YOU READ IT HERE FIRST: Whether a Ridgewood physician found with explosive chemicals and firearms in his basement apartment nearly two years ago is mentally fit to stand trial remained an open question today after a state psychiatrist failed to show up for a final competency hearing in Hackensack.

Photo Credit: Mary K. Miraglia, CLIFFVIEW PILOT Courthouse Reporter

Both the judge and attorneys for both sides waited 4½ hours before Richard Rivera was returned to the Bergen County Jail from a holding cell in the courthouse.

The hearing will be rescheduled once the judge can get a commitment from the psychiatrist for a new date.

Rivera’s legal representation also has to be decided.

He has insisted on defending himself, but Presiding Superior Court Judge Liliana DeAvila-Silebi said she still hasn’t determined whether she will allow Rivera to go solo or require him to work in tandem with Public Defender Ian Silvera.

The prosecution of the 62-year-old Rivera following a November 2012 raid was temporarily delayed while the psychiatrist at the Anne Klein Forensic Center in West Trenton evaluated him for mental illness.

He returned to court in August for the first time in several months, when Assistant Bergen County Prosecutor Martin Delaney asked Superior Court Judge Edward Jerejian to have the psychiatrist testify.

“Whatever political beliefs he may have had, and whatever motives he may have had, have nothing to do with mental illness,” Delaney said at the time, reading from the forensic psychiatrist’s report.

“I have no reason to dispute this,” he said, “but neither have I seen all the documents she relied on in making her opinion.

“I want her to come in with all the documents, in person, for a competency hearing, for final determination — that he is indeed competent to proceed and was sane at the time of the alleged offense,” he told the judge.

Rivera — who previously spent time in a mental institution, according to an indictment — remained held on $1 million bail in the Bergen County Jail.

As CLIFFVIEW PILOT first reported exclusively, authorities feared domestic terrorism after Rivera confided to someone that he was concerned what effect a power outage from Hurricane Sandy would have on explosive chemicals he’d allegedly been refrigerating.

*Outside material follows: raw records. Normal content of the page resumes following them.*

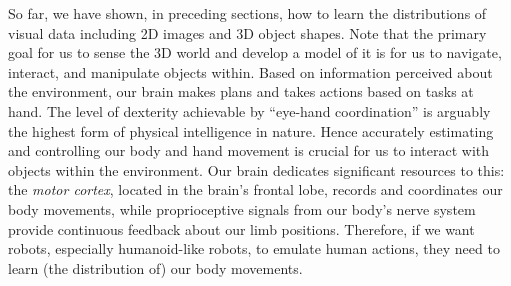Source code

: %


So far, we have shown, in preceding sections, how to learn the
distributions of visual data including 2D images and 3D object
shapes. Note that the primary goal for us to sense the 3D world and
develop a model of it is for us to navigate, interact, and manipulate
objects within. Based on information perceived about the environment,
our brain makes plans and takes actions based on tasks at hand. The
level of dexterity achievable by ``eye-hand coordination'' is
arguably the highest form of physical intelligence in nature. Hence
accurately estimating and controlling our body and hand movement is
crucial for us to interact with objects within the environment. Our
brain dedicates significant resources to this: the {\em motor
cortex}, located in the brain's frontal lobe, records and coordinates
our body movements, while proprioceptive signals from our body's
nerve system provide continuous feedback about our limb positions.
Therefore, if we want robots, especially humanoid-like robots, to
emulate human actions, they need to learn (the distribution of) our
body movements.

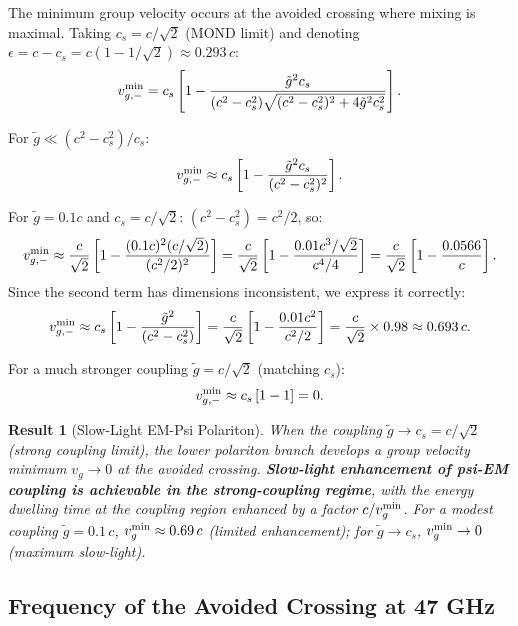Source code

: \documentclass[aps,prd,twocolumn,superscriptaddress]{revtex4-2}
\newtheorem{result}{Result}
\begin{document}
The minimum group velocity occurs at the avoided crossing where
mixing is maximal.  Taking $c_s = c/\sqrt{2}$ (MOND limit) and
denoting $\epsilon = c - c_s = c(1-1/\sqrt{2}) \approx 0.293\,c$:
\begin{equation}
v_{g,-}^{\rm min} = c_s\left[1 - \frac{\tilde{g}^2 c_s}
{(c^2-c_s^2)\sqrt{(c^2-c_s^2)^2+4\tilde{g}^2 c_s^2}}\right].
\label{eq:vg-min}
\end{equation}

For $\tilde{g} \ll (c^2-c_s^2)/c_s$:
\begin{equation}
v_{g,-}^{\rm min} \approx c_s\left[1 - \frac{\tilde{g}^2 c_s}{(c^2-c_s^2)^2}\right].
\label{eq:vg-approx}
\end{equation}

For $\tilde{g} = 0.1 c$ and $c_s = c/\sqrt{2}$:
$(c^2-c_s^2) = c^2/2$, so:
\begin{equation}
v_{g,-}^{\rm min} \approx \frac{c}{\sqrt{2}}\left[1 - \frac{(0.1c)^2(c/\sqrt{2})}{(c^2/2)^2}\right]
= \frac{c}{\sqrt{2}}\left[1 - \frac{0.01c^3/\sqrt{2}}{c^4/4}\right]
= \frac{c}{\sqrt{2}}\left[1 - \frac{0.0566}{c}\right].
\end{equation}
Since the second term has dimensions inconsistent, we express it correctly:
\begin{equation}
v_{g,-}^{\rm min} \approx c_s\left[1 - \frac{\tilde{g}^2}{(c^2-c_s^2)}\right]
= \frac{c}{\sqrt{2}}\left[1 - \frac{0.01c^2}{c^2/2}\right]
= \frac{c}{\sqrt{2}}\times 0.98 \approx 0.693\,c.
\end{equation}

For a much stronger coupling $\tilde{g} = c/\sqrt{2}$ (matching $c_s$):
\begin{equation}
v_{g,-}^{\rm min} \approx c_s\left[1-1\right] = 0.
\end{equation}

\begin{result}[Slow-Light EM-Psi Polariton]
When the coupling $\tilde{g} \to c_s = c/\sqrt{2}$ (strong coupling
limit), the lower polariton branch develops a group velocity minimum
$v_g \to 0$ at the avoided crossing.  \textbf{Slow-light enhancement
of psi-EM coupling is achievable in the strong-coupling regime}, with
the energy dwelling time at the coupling region enhanced by a factor
$c/v_g^{\rm min}$.  For a modest coupling $\tilde{g} = 0.1\,c$,
$v_g^{\rm min} \approx 0.69\,c$ (limited enhancement); for
$\tilde{g} \to c_s$, $v_g^{\rm min} \to 0$ (maximum slow-light).
\end{result}

\subsection{Frequency of the Avoided Crossing at 47 GHz}
\end{document}

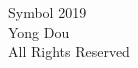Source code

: 

\newcommand{\CopyrightYear}{2019}


\begin{titlepage}
\begin{singlespacing}
\begin{center}

\vspace*{35\baselineskip}

Symbol \CopyrightYear\\
\vspace{\baselineskip}	
Yong Dou\\
\vspace{\baselineskip}	
All Rights Reserved
\end{center}
\vfill

\end{singlespacing}
\end{titlepage}
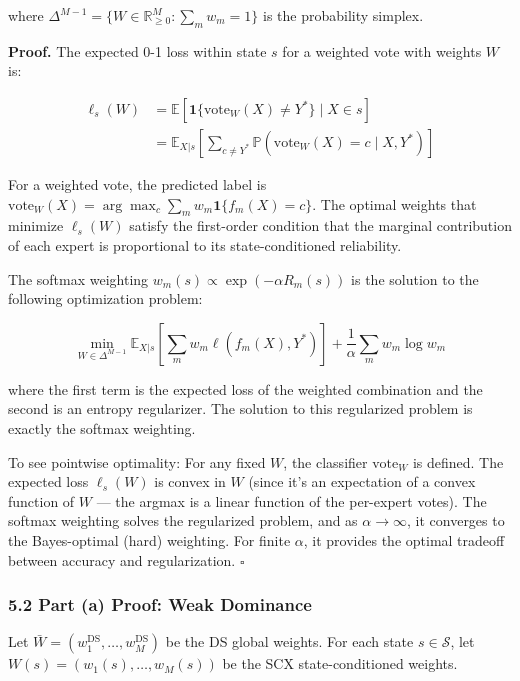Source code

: \documentclass[
  12pt,
]{ctexart}
\begin{document}
where
\(\Delta^{M-1} = \{W \in \mathbb{R}^M_{\geq 0} : \sum_m w_m = 1\}\) is
the probability simplex.

\textbf{Proof.} The expected 0-1 loss within state \(s\) for a weighted
vote with weights \(W\) is:

\[\begin{aligned}
\ell_s(W) &= \mathbb{E}\left[ \mathbf{1}\{\text{vote}_W(X) \neq Y^*\} \;\Big|\; X \in s \right] \\
&= \mathbb{E}_{X|s}\left[ \sum_{c \neq Y^*} \mathbb{P}(\text{vote}_W(X) = c \mid X, Y^*) \right]
\end{aligned}\]

For a weighted vote, the predicted label is
\(\text{vote}_W(X) = \arg\max_c \sum_m w_m \mathbf{1}\{f_m(X) = c\}\).
The optimal weights that minimize \(\ell_s(W)\) satisfy the first-order
condition that the marginal contribution of each expert is proportional
to its state-conditioned reliability.

The softmax weighting \(w_m(s) \propto \exp(-\alpha R_m(s))\) is the
solution to the following optimization problem:

\[\min_{W \in \Delta^{M-1}} \mathbb{E}_{X|s}\left[\sum_m w_m \ell(f_m(X), Y^*)\right] + \frac{1}{\alpha} \sum_m w_m \log w_m\]

where the first term is the expected loss of the weighted combination
and the second is an entropy regularizer. The solution to this
regularized problem is exactly the softmax weighting.

To see pointwise optimality: For any fixed \(W\), the classifier
\(\text{vote}_W\) is defined. The expected loss \(\ell_s(W)\) is convex
in \(W\) (since it's an expectation of a convex function of \(W\) ---
the argmax is a linear function of the per-expert votes). The softmax
weighting solves the regularized problem, and as \(\alpha \to \infty\),
it converges to the Bayes-optimal (hard) weighting. For finite
\(\alpha\), it provides the optimal tradeoff between accuracy and
regularization. \(\square\)

\subsubsection{5.2 Part (a) Proof: Weak
Dominance}\label{part-a-proof-weak-dominance}

Let \(\bar{W} = (w_1^{\text{DS}}, \dots, w_M^{\text{DS}})\) be the DS
global weights. For each state \(s \in \mathcal{S}\), let
\(W(s) = (w_1(s), \dots, w_M(s))\) be the SCX state-conditioned weights.
\end{document}
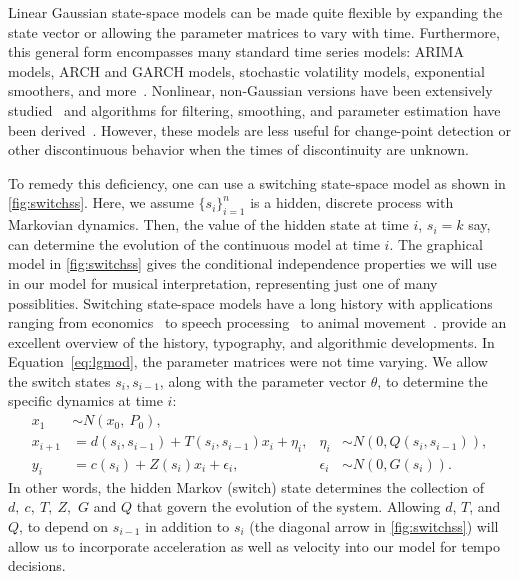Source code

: \documentclass[aoas]{imsart}
\begin{document}
Linear Gaussian state-space models can be made quite flexible
by expanding the state vector or allowing the parameter matrices to
vary with time. Furthermore, this general form encompasses many
standard time series models: ARIMA models, ARCH and GARCH models,
stochastic volatility models, exponential smoothers, and
more~\citep[see][for many other
examples]{DurbinKoopman2001}. Nonlinear, non-Gaussian versions have
been extensively
studied~\citep{DurbinKoopman1997,Fuh2006,Kitagawa1987,Kitagawa1996}
and algorithms for filtering, smoothing, and parameter estimation have
been derived~\citep[for example,][]{KoyamaPerez-Bolde2010,AndrieuDoucet2010}. 
However, these models are less useful
for change-point detection or other discontinuous behavior
when the times of discontinuity are unknown. 

To remedy this deficiency, one can use a switching state-space
model as shown in \autoref{fig:switchss}. Here, we assume $\{s_i\}_{i=1}^n$ is a
hidden, discrete process with Markovian dynamics. Then, the value of
the hidden state at time $i$, $s_i=k$ say, can determine the evolution of
the continuous model at time $i$. The graphical model in
\autoref{fig:switchss} gives the conditional independence properties
we will use in our model for musical interpretation, 
representing just one of many possiblities. Switching state-space models have a long
history with applications ranging from
economics~\citep{KimNelson1998,Kim1994,Hamilton2011} to speech
processing~\citep{FoxSudderth2011} to animal
movement~\citep{PattersonThomas2008,BlockJonsen2011}. \citet{GhahramaniHinton2000}
provide an excellent overview of the history, 
typography, and algorithmic developments. In Equation~\eqref{eq:lgmod}, the
parameter matrices were not time varying. We
allow the switch states $s_i, s_{i-1}$, along with the parameter
vector $\theta$, to determine the specific dynamics at time $i$:
\begin{equation}
  \begin{aligned}
    x_1 &\sim N(x_0,\ P_0),\\
    x_{i+1}&= d(s_i,s_{i-1})+T(s_i,s_{i-1}) x_i + \eta_i, 
    & \eta_i &\sim N(0,Q(s_i,s_{i-1})),\\
    y_i&= c(s_i) + Z(s_i) x_i + \epsilon_i, & \epsilon_i &\sim N(0, G(s_i)).
  \end{aligned}
\end{equation}
In other words, the hidden Markov (switch) state determines the
collection of $d,\ c,\ T,\ Z,$ $G$ and $Q$
that govern the evolution of the system. Allowing $d$, $T$, and $Q$,
to depend on $s_{i-1}$ in addition to $s_i$ (the diagonal arrow in
\autoref{fig:switchss}) will allow us to incorporate acceleration as
well as velocity into our model for tempo decisions.
\end{document}
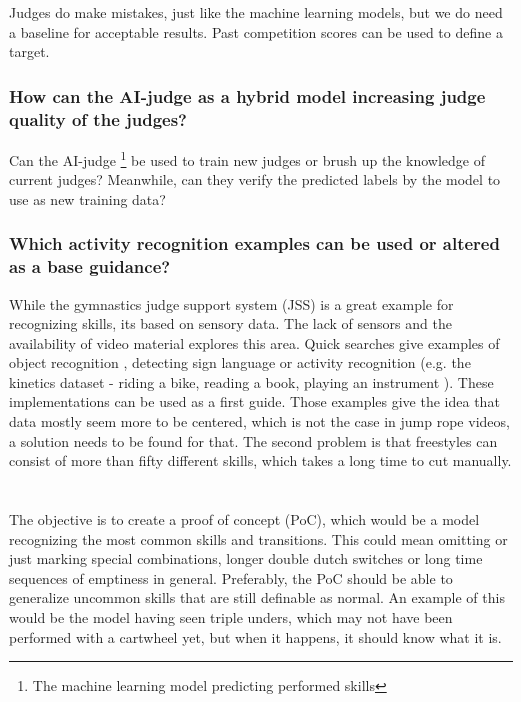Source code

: Judges do make mistakes, just like the machine learning models, but we do need a baseline for acceptable results. Past competition scores can be used to define a target.

\subsubsection{How can the AI-judge as a hybrid model increasing judge quality of the judges?}
\label{subsubsec:intro-question-hybrid-model-judge-quality}
Can the AI-judge \footnote{The machine learning model predicting performed skills} be used to train new judges or brush up the knowledge of current judges? Meanwhile, can they verify the predicted labels by the model to use as new training data?

\subsubsection{Which activity recognition examples can be used or altered as a base guidance?}
\label{subsubsec:intro-question-earlier-research-guidance}

While the gymnastics judge support system (JSS) is a great example for recognizing skills, its based on sensory data. The lack of sensors and the availability of video material explores this area.
Quick searches give examples of object recognition \autocite{Diwaker_2022}, detecting sign language \autocite{Bora_2023} or activity recognition (e.g. the kinetics dataset - riding a bike, reading a book, playing an instrument \autocite{Kay_2017}).
These implementations can be used as a first guide.
Those examples give the idea that data mostly seem more to be centered, which is not the case in jump rope videos, a solution needs to be found for that. The second problem is that freestyles can consist of more than fifty different skills, which takes a long time to cut manually.

\section{}%
\label{sec:onderzoeksdoelstelling}

The objective is to create a proof of concept (PoC), which would be a model recognizing the most common skills and transitions.
This could mean omitting or just marking special combinations, longer double dutch switches or long time sequences of emptiness in general. Preferably, the PoC should be able to generalize uncommon skills that are still definable as normal. An example of this would be the model having seen triple unders, which may not have been performed with a cartwheel yet, but when it happens, it should know what it is.

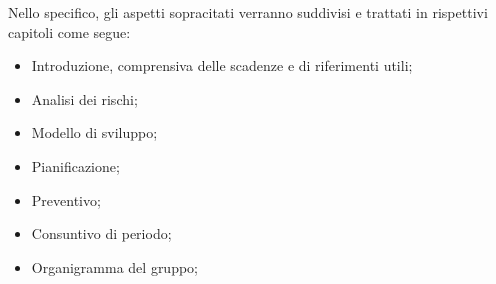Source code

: Nello specifico, gli aspetti sopracitati verranno suddivisi e trattati in rispettivi capitoli come segue:
    \begin{itemize}
        \item Introduzione, comprensiva delle scadenze e di riferimenti utili;
        \item Analisi dei rischi;
        \item Modello di sviluppo;
        \item Pianificazione;
        \item Preventivo;
        \item Consuntivo di periodo;
        \item Organigramma del gruppo;
    \end{itemize}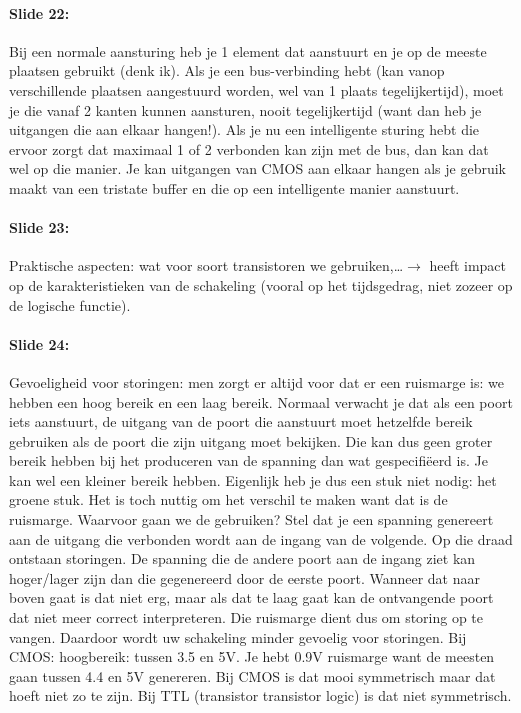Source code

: \documentclass[10pt,a4paper]{book}
\begin{document}
\paragraph{Slide 22:} Bij een normale aansturing heb je 1 element dat aanstuurt en je op de meeste plaatsen gebruikt (denk ik). Als je een bus-verbinding hebt (kan vanop verschillende plaatsen aangestuurd worden, wel van 1 plaats tegelijkertijd), moet je die vanaf 2 kanten kunnen aansturen, nooit tegelijkertijd (want dan heb je uitgangen die aan elkaar hangen!). Als je nu een intelligente sturing hebt die ervoor zorgt dat maximaal 1 of 2 verbonden kan zijn met de bus, dan kan dat wel op die manier. Je kan uitgangen van CMOS aan elkaar hangen als je gebruik maakt van een tristate buffer en die op een intelligente manier aanstuurt. 

\paragraph{Slide 23:} Praktische aspecten: wat voor soort transistoren we gebruiken,\ldots $\rightarrow$ heeft impact op de karakteristieken van de schakeling (vooral op het tijdsgedrag, niet zozeer op de logische functie). 

\paragraph{Slide 24:} Gevoeligheid voor storingen: men zorgt er altijd voor dat er een ruismarge is: we hebben een hoog bereik en een laag bereik. Normaal verwacht je dat als een poort iets aanstuurt, de uitgang van de poort die aanstuurt moet hetzelfde bereik gebruiken als de poort die zijn uitgang moet bekijken. Die kan dus geen groter bereik hebben bij het produceren van de spanning dan wat gespecifi\"eerd is. Je kan wel een kleiner bereik hebben. Eigenlijk heb je dus een stuk niet nodig: het groene stuk. Het is toch nuttig om het verschil te maken want dat is de ruismarge. Waarvoor gaan we de gebruiken? Stel dat je een spanning genereert aan de uitgang die verbonden wordt aan de ingang van de volgende. Op die draad ontstaan storingen. De spanning die de andere poort aan de ingang ziet kan hoger/lager zijn dan die gegenereerd door de eerste poort. Wanneer dat naar boven gaat is dat niet erg, maar als dat te laag gaat kan de ontvangende poort dat niet meer correct interpreteren. Die ruismarge dient dus om storing op te vangen. Daardoor wordt uw schakeling minder gevoelig voor storingen. Bij CMOS: hoogbereik: tussen 3.5 en 5V. Je hebt 0.9V ruismarge want de meesten gaan tussen 4.4 en 5V genereren.
Bij CMOS is dat mooi symmetrisch maar dat hoeft niet zo te zijn. Bij TTL (transistor transistor logic) is dat niet symmetrisch. 
\end{document}
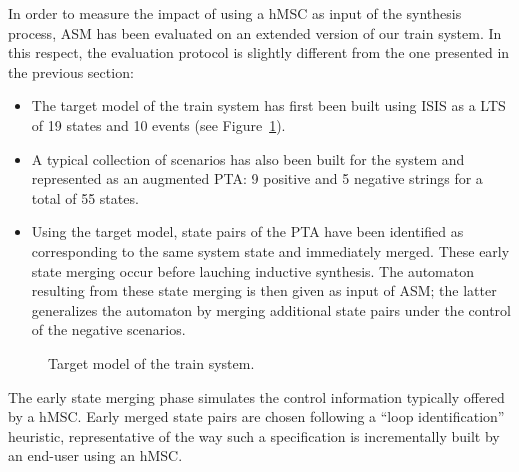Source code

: In order to measure the impact of using a hMSC as input of the synthesis process, ASM has been evaluated on an extended version of our train system. In this respect, the evaluation protocol is slightly different from the one presented in the previous section: 
\begin{itemize}
\item The target model of the train system has first been built using ISIS as a LTS of 19 states and 10 events (see Figure~\ref{image:case-studies-big-train-2}). 
\item A typical collection of scenarios has also been built for the system and represented as an augmented PTA: 9 positive and 5 negative strings for a total of 55 states.
\item Using the target model, state pairs of the PTA have been identified as corresponding to the same system state and immediately merged. These early state merging occur before lauching inductive synthesis. The automaton resulting from these state merging is then given as input of ASM; the latter generalizes the automaton by merging additional state pairs under the control of the negative scenarios.
\end{itemize}

\begin{figure}[H]
\centering
{}
\caption{Target model of the train system.\label{image:case-studies-big-train-2}}
\end{figure}

The early state merging phase simulates the control information typically offered by a hMSC. Early merged state pairs are chosen following a ``loop identification'' heuristic, representative of the way such a specification is incrementally built by an end-user using an hMSC. 


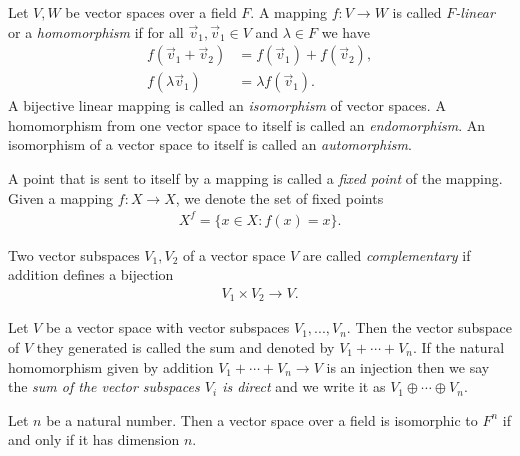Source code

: \documentclass{article}
\begin{document}
\begin{definition}
    Let $V,W$ be vector spaces over a field $F$. A mapping $f:V\to W$ is called
    \emph{$F$-linear} or a \emph{homomorphism} if for all $\vec v_1,\vec v_1\in V$ and $\lambda \in F$ we
    have
    \begin{align*}
        f(\vec v_1+\vec v_2) & = f(\vec v_1) + f(\vec v_2), \\
        f(\lambda \vec v_1)  & = \lambda f(\vec v_1).
    \end{align*}
    A bijective linear mapping is called an \emph{isomorphism} of vector spaces.
    A homomorphism from one vector space to itself is called an \emph{endomorphism}.
    An isomorphism of a vector space to itself is called an \emph{automorphism}.
\end{definition}

\begin{definition}
    A point that is sent to itself by a mapping is called a \emph{fixed point} of
    the mapping. Given a mapping $f:X\to X$, we denote the set of fixed points
    \begin{align*}
        X^f = \{x\in X : f(x)=x\}.
    \end{align*}
\end{definition}

\begin{definition}
    Two vector subspaces $V_1,V_2$ of a vector space $V$ are called \emph{complementary}
    if addition defines a bijection
    \begin{align*}
        V_1\times V_2 \to V.
    \end{align*}
\end{definition}

\begin{definition}
    Let $V$ be a vector space with vector subspaces $V_1,...,V_n$. Then the vector
    subspace of $V$ they generated is called the sum and denoted by $V_1+\cdots+V_n$.
    If the natural homomorphism given by addition $V_1+\cdots +V_n\to V$ is an
    injection then we say the \emph{sum of the vector subspaces $V_i$ is direct} and
    we write it as $V_1\oplus\cdots\oplus V_n$.
\end{definition}

\begin{theorem}[Notes 1.7.7]
    Let $n$ be a natural number. Then a vector space over a field is isomorphic
    to $F^n$ if and only if it has dimension $n$.
\end{theorem}
\end{document}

Those concerns drew various members of the FBI, the Bergen County Prosecutor’s Office, the Bergen County Police Bomb Squad and Hazardous Materials Team, Ridgewood police and the Bergen County Sheriff’s Bureau of Criminal Identification to the Union Street two-family home, where Rivera lived in a converted basement.

They reported finding:

  • a basement freezer containing 2.5 liters of nitric acid, which can be used to create explosive devices;
  • attic containers that included hydrogen peroxide, glycerin, sulfuric acid, calcium hypochlorite, and potassium perchlorate, which can also be used to create bombs;
  • 10 pounds of thermite, and 10 thermite lighters, which can be used to detonate bombs;
  • several weapons, including two Cobray M11 assault pistols and a .40-caliber handgun, which weren’t registered and he wasn’t allowed to have;
  • a Hellfire trigger mechanism that can allow a firearm to fire at an extremely high rate;
  • several high-capacity magazines; a stun gun;
  • assorted boxes of ammunition.

State authorities said the search also turned up folders marked “Revolution” and “Anarchism,” which they said included instructions for creating homemade explosives, a military improvised munitions manual and documents on how to convert firearms into fully-automatic machine guns.

Although he didn’t maintain a medical office here, Rivera was licensed to practice in New York and New Jersey, they said.

He also occasionally lived and worked out of his 2007 Nissan Xterra, from which he provided medical examinations on Long Island, Ridgewood police said at the time. The car contained bottles of medication, medical equipment, and prescription pads bearing Rivera’s name and New York license number, they said.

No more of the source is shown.